Suite au vote d’une résolution contre le travail du sexe à l’Assemblée Nationale

Le 6 décembre, l’Assemblée Nationale a voté une résolution qui s’oppose à la prostitution. Ce texte déclare une opposition de principe à cette activité : il dit qu’il convient de lutter contre la prostitution, mais ne modifie pas le système juridique concernant les travailleur.euse.s du sexe.

Par cette résolution, l’Assemblée Nationale « réaffirme » en premier lieu « la position abolitionniste de la France, dont l’objectif est, à terme, une société sans prostitution. »

Plus loin, elle « estime que, compte tenu de la contrainte qui est le plus souvent à l’origine de l’entrée dans la prostitution, de la violence inhérente à cette activité et des dommages physiques et psychologiques qui en résultent, la prostitution ne saurait en aucun cas être assimilée à une activité professionnelle ».

 Comme le STRASS (syndicat du travail sexuel), les associations Cabiria (Lyon), Grisélidis (Toulouse) et Les Amis du Bus des Femmes (Paris), nous nous déclarons très choqué.e.s par les positions exprimées dans cette résolution, et inquiet.e.s des réels changements juridiques qui pourraient survenir par la suite sur ces bases.

Nous déclarons en connaissance de cause – et ces messieurs-dames, qu’on appelle à juste titre dé-putés, le sauraient si le rapport Bousquet dont ils s’inspirent tenait vraiment compte de la parole des principaux intéressé.e.s et des associations de terrain – que le travail du sexe est bel et bien une profession pour nous et que, comme dans les autres, on y entre plus ou moins par choix, et plus ou moins par nécessité de gagner de l’argent.

La violence n’est pas inhérente aux échanges sexuels marchands : qui dit vente, dit négociation, laquelle permet de fixer les limites, entre adultes consentants – ce qui, d’ailleurs, est loin d’être aussi évident concernant les rapports sexuels gratuits… S’il y a un « un travail d’éducation et de responsabilisation » à faire sur « les clients et la société toute entière », c’est bien celui de lutter contre le sexisme et de réfléchir à la notion de consentement.

Mal de dos, accidents de travail, pressions morales, suicides… la souffrance au travail existe dans de nombreux métiers, mais dès lors qu’elle s’exprime chez un.e travailleur.euse du sexe, au lieu de traiter les problèmes rencontrés de manière rationnelle et pragmatique, on préfère censurer, punir et déclarer la guerre à toute la profession !

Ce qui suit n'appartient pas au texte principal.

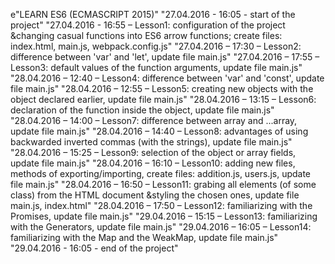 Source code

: ﻿e"LEARN ES6 (ECMASCRIPT 2015)" 
"27.04.2016 - 16:05 - start of the project" 
"27.04.2016 - 16:55 – Lesson1: configuration of the project &changing casual functions into ES6 arrow functions; create files: index.html, main.js, webpack.config.js" 
"27.04.2016 – 17:30 – Lesson2: difference between 'var' and 'let', update file main.js" 
"27.04.2016 – 17:55 – Lesson3: default values of the function arguments, update file main.js" 
"28.04.2016 – 12:40 – Lesson4: difference between 'var' and 'const', update file main.js" 
"28.04.2016 – 12:55 – Lesson5: creating new objects with the object declared earlier, update file main.js" 
"28.04.2016 – 13:15 – Lesson6: declaration of the function inside the object, update file main.js" 
"28.04.2016 – 14:00 – Lesson7: difference between array and ...array, update file main.js" 
"28.04.2016 – 14:40 – Lesson8: advantages of using backwarded inverted commas (with the strings), update file main.js" 
"28.04.2016 – 15:25 – Lesson9: selection of the object or array fields, update file main.js" 
"28.04.2016 – 16:10 – Lesson10: adding new files, methods of exporting/importing, create files: addition.js, users.js, update file main.js" 
"28.04.2016 – 16:50 – Lesson11: grabing all elements (of some class) from the HTML document &styling the chosen ones, update file main.js, index.html" 
"28.04.2016 – 17:50 – Lesson12: familiarizing with the Promises, update file main.js" 
"29.04.2016 – 15:15 – Lesson13: familiarizing with the Generators, update file main.js" 
"29.04.2016 – 16:05 – Lesson14: familiarizing with the Map and the WeakMap, update file main.js" 
"29.04.2016 - 16:05 - end of the project" 
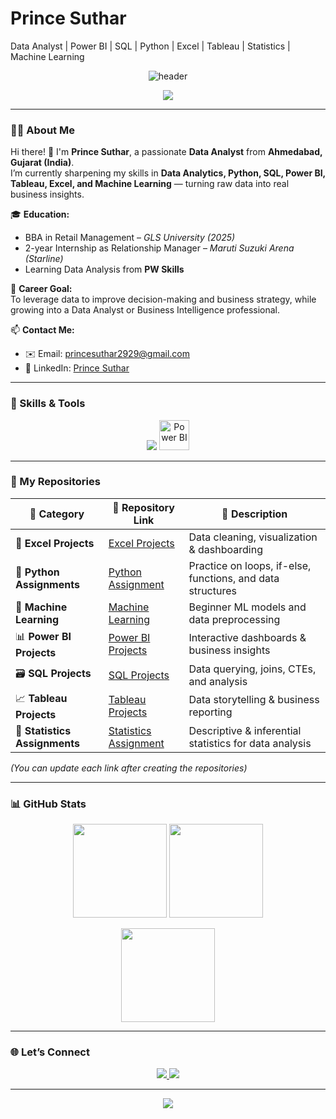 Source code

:# Prince Suthar

Data Analyst | Power BI | SQL | Python | Excel | Tableau | Statistics | Machine Learning

<!-- 🌟 Professional GitHub Profile README for Prince Suthar -->

<!-- Header -->
<p align="center">
  <img src="https://capsule-render.vercel.app/api?type=waving&color=0:0066FF,100:00C2CB&height=200&section=header&text=Prince Suthar&fontSize=40&fontColor=ffffff&fontAlignY=35" alt="header"/>
</p>

<p align="center">
  <img src="https://readme-typing-svg.herokuapp.com?font=Poppins&weight=600&size=22&duration=3000&pause=1000&color=00C2CB&center=true&vCenter=true&width=700&lines=📊+Aspiring+Data+Analyst;🔍+Transforming+Data+into+Actionable+Insights;🚀+Skilled+in+Python,+Power+BI,+SQL,+and+Excel;🌱+Lifelong+Learner+in+Data+Science" />
</p>

---

### 👨‍💼 About Me  

Hi there! 👋 I'm **Prince Suthar**, a passionate **Data Analyst** from **Ahmedabad, Gujarat (India)**.  
I’m currently sharpening my skills in **Data Analytics, Python, SQL, Power BI, Tableau, Excel, and Machine Learning** — turning raw data into real business insights.  

🎓 **Education:**  
- BBA in Retail Management – *GLS University (2025)*  
- 2-year Internship as Relationship Manager – *Maruti Suzuki Arena (Starline)*   
- Learning Data Analysis from **PW Skills**  

💼 **Career Goal:**  
To leverage data to improve decision-making and business strategy, while growing into a Data Analyst or Business Intelligence professional.

📫 **Contact Me:**  
- ✉️ Email: [princesuthar2929@gmail.com](mailto:princesuthar2929@gmail.com)  
- 💼 LinkedIn: [Prince Suthar](https://www.linkedin.com/in/prince-suthar-72b179371/)  

---

### 🧰 Skills & Tools

<p align="center">
  <img src="https://skillicons.dev/icons?i=python,mysql,pandas,numpy,sklearn,github,git,tableau,excel" />
  <img src="https://img.icons8.com/color/48/power-bi.png" width="48" height="48" alt="Power BI" />
</p>

---

### 📂 My Repositories  

| 📁 Category | 🔗 Repository Link | 📝 Description |
|--------------|-------------------|----------------|
| 🧮 **Excel Projects** | [Excel Projects](#) | Data cleaning, visualization & dashboarding |
| 🐍 **Python Assignments** | [Python Assignment](#) | Practice on loops, if-else, functions, and data structures |
| 🧠 **Machine Learning** | [Machine Learning](#) | Beginner ML models and data preprocessing |
| 📊 **Power BI Projects** | [Power BI Projects](#) | Interactive dashboards & business insights |
| 🗃️ **SQL Projects** | [SQL Projects](#) | Data querying, joins, CTEs, and analysis |
| 📈 **Tableau Projects** | [Tableau Projects](#) | Data storytelling & business reporting |
| 📘 **Statistics Assignments** | [Statistics Assignment](#) | Descriptive & inferential statistics for data analysis |

*(You can update each link after creating the repositories)*

---

### 📊 GitHub Stats

<p align="center">
  <img src="https://github-readme-stats.vercel.app/api?username=PrinceSuthar&show_icons=true&theme=tokyonight&hide_border=true" height="150" />
  <img src="https://github-readme-stats.vercel.app/api/top-langs/?username=PrinceSuthar&layout=compact&theme=tokyonight&hide_border=true" height="150" />
</p>

<p align="center">
  <img src="https://github-readme-streak-stats.herokuapp.com/?user=PrinceSuthar&theme=tokyonight&hide_border=true" height="150" />
</p>

---

### 🌐 Let’s Connect
<p align="center">
  <a href="https://www.linkedin.com/in/prince-suthar-72b179371/" target="_blank">
    <img src="https://img.shields.io/badge/LinkedIn-0077B5?style=for-the-badge&logo=linkedin&logoColor=white" />
  </a>
  <a href="mailto:princesuthar2929@gmail.com" target="_blank">
    <img src="https://img.shields.io/badge/Gmail-D14836?style=for-the-badge&logo=gmail&logoColor=white" />
  </a>
</p>

---

<p align="center">
  <img src="https://capsule-render.vercel.app/api?type=waving&color=0:00C2CB,100:0066FF&height=120&section=footer" />
</p>
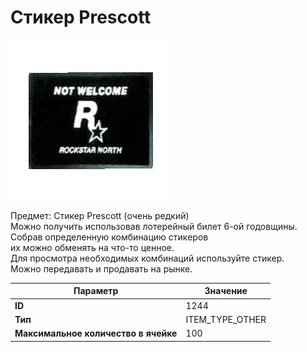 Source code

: # Стикер Prescott

![Item Image](../img/1244.webp?raw=true)

Предмет: Стикер Prescott (очень редкий)<br>Можно получить использовав лотерейный билет 6-ой годовщины.<br>Собрав определенную комбинацию стикеров<br>их можно обменять на что-то ценное.<br>Для просмотра необходимых комбинаций используйте стикер.<br>Можно передавать и продавать на рынке.


| Параметр | Значение |
|----------|----------|
| **ID** | 1244 |
| **Тип** | ITEM_TYPE_OTHER |
| **Максимальное количество в ячейке** | 100 |

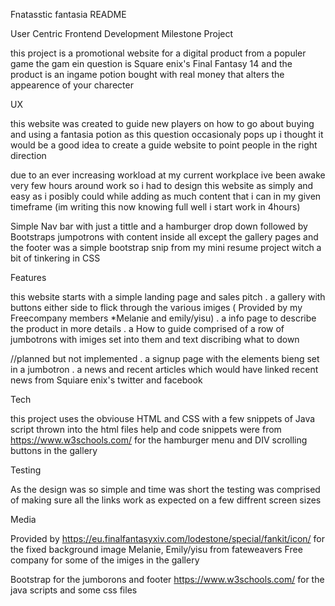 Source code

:Fnatasstic fantasia README

User Centric Frontend Development Milestone Project  

this project is a promotional website for a digital product from a populer game
the gam ein question is Square enix's Final Fantasy 14 and the product is an ingame potion bought with real money
that alters the appearence of your charecter

UX

this website was created to guide new players on how to go about buying and using a fantasia potion as this question occasionaly pops up
i thought it would be a good idea to create a guide website to point people in the right direction

due to an ever increasing workload at my current workplace ive been awake very few hours around work so i had to design this
website as simply and easy as i posibly could while adding as much content that i can in my given timeframe (im writing this now knowing full well i start work in 4hours)

Simple Nav bar with just a tittle and a hamburger drop down followed by Bootstraps jumpotrons with content inside all except the gallery pages
and the footer was a simple bootstrap snip from my mini resume project witch a bit of tinkering in CSS

Features

this website starts with a simple landing page and sales pitch
. a gallery with buttons either side to flick through the various imiges ( Provided by my Freecompany members *Melanie and emily/yisu)
. a info page to describe the product in more details
. a How to guide comprised of a row of jumbotrons with imiges set into them and text discribing what to down

//planned but not implemented 
                              . a signup page with the elements bieng set in a jumbotron
                              . a news and recent articles which would have linked recent news from Squiare enix's twitter and facebook
                              


Tech

this project uses the obviouse HTML and CSS
with a few snippets of Java script thrown into the html files help and code snippets were from https://www.w3schools.com/
for the hamburger menu and DIV scrolling buttons in the gallery

Testing

As the design was so simple and time was short the testing was comprised of making sure all the links work as expected on a few diffrent screen sizes


Media

Provided by https://eu.finalfantasyxiv.com/lodestone/special/fankit/icon/ for the fixed background image
Melanie, Emily/yisu from fateweavers Free company for some of the imiges in the gallery

Bootstrap for the jumborons and footer 
https://www.w3schools.com/ for the java scripts and some css files


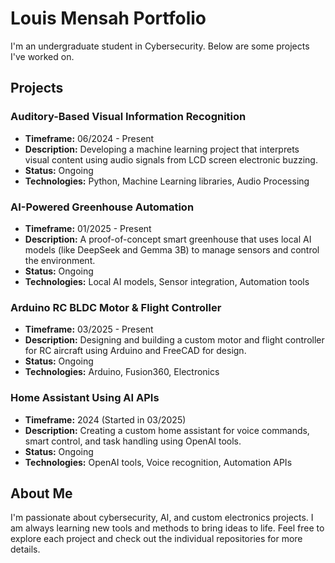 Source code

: # Louis Mensah Portfolio

I'm an undergraduate student in Cybersecurity. Below are some projects I've worked on.

## Projects

### Auditory-Based Visual Information Recognition
- **Timeframe:** 06/2024 - Present
- **Description:** Developing a machine learning project that interprets visual content using audio signals from LCD screen electronic buzzing.
- **Status:** Ongoing
- **Technologies:** Python, Machine Learning libraries, Audio Processing

### AI-Powered Greenhouse Automation
- **Timeframe:** 01/2025 - Present
- **Description:** A proof-of-concept smart greenhouse that uses local AI models (like DeepSeek and Gemma 3B) to manage sensors and control the environment.
- **Status:** Ongoing
- **Technologies:** Local AI models, Sensor integration, Automation tools

### Arduino RC BLDC Motor & Flight Controller
- **Timeframe:** 03/2025 - Present
- **Description:** Designing and building a custom motor and flight controller for RC aircraft using Arduino and FreeCAD for design.
- **Status:** Ongoing
- **Technologies:** Arduino, Fusion360, Electronics

### Home Assistant Using AI APIs
- **Timeframe:** 2024 (Started in 03/2025)
- **Description:** Creating a custom home assistant for voice commands, smart control, and task handling using OpenAI tools.
- **Status:** Ongoing
- **Technologies:** OpenAI tools, Voice recognition, Automation APIs

## About Me

I'm passionate about cybersecurity, AI, and custom electronics projects. I am always learning new tools and methods to bring ideas to life. Feel free to explore each project and check out the individual repositories for more details.
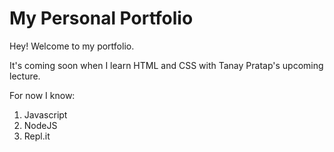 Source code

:# My Personal Portfolio

Hey! Welcome to my portfolio. 

It's coming soon when I learn HTML and CSS with Tanay Pratap's upcoming lecture.

For now I know:
1. Javascript
1. NodeJS
1. Repl.it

Nous ne laisserons pas dire que le travail du sexe est traumatisant en soi. On peut considérer que le sexe est sacré ou qu’il doit nécessairement être lié à l’amour, mais ces conceptions ne sont plus et ne peuvent redevenir les seules à avoir droit de cité. Nous estimons avoir la liberté de disposer de notre sexe de façon marchande, et refusons d’être considèré.e.s comme des aliéné.e.s dont la parole est invalidée.

Nous sommes nombreuses et nombreux, dans toutes les branches de notre activité, à n’avoir aucune envie de changer de boulot. Lutter contre la prostitution, c’est lutter contre les prostitué.e.s.

Nous demandons l’abrogation des lois répressives qui empêchent les travailleur.euse.s du sexe d’avoir une vie normale et de meilleures conditions de travail. Nous demandons l’abandon de cette politique abolitionniste : une éventuelle loi pour pénaliser nos clients aurait des conséquences désastreuses pour nous (clandestinité, précarité, insécurité, stigmatisation). Nous réclamons le droit d’opter pour cette profession et de pouvoir nous organiser en son sein : solidarité entre collègues, syndicalisme, coopératives, que tout cela soit enfin permis.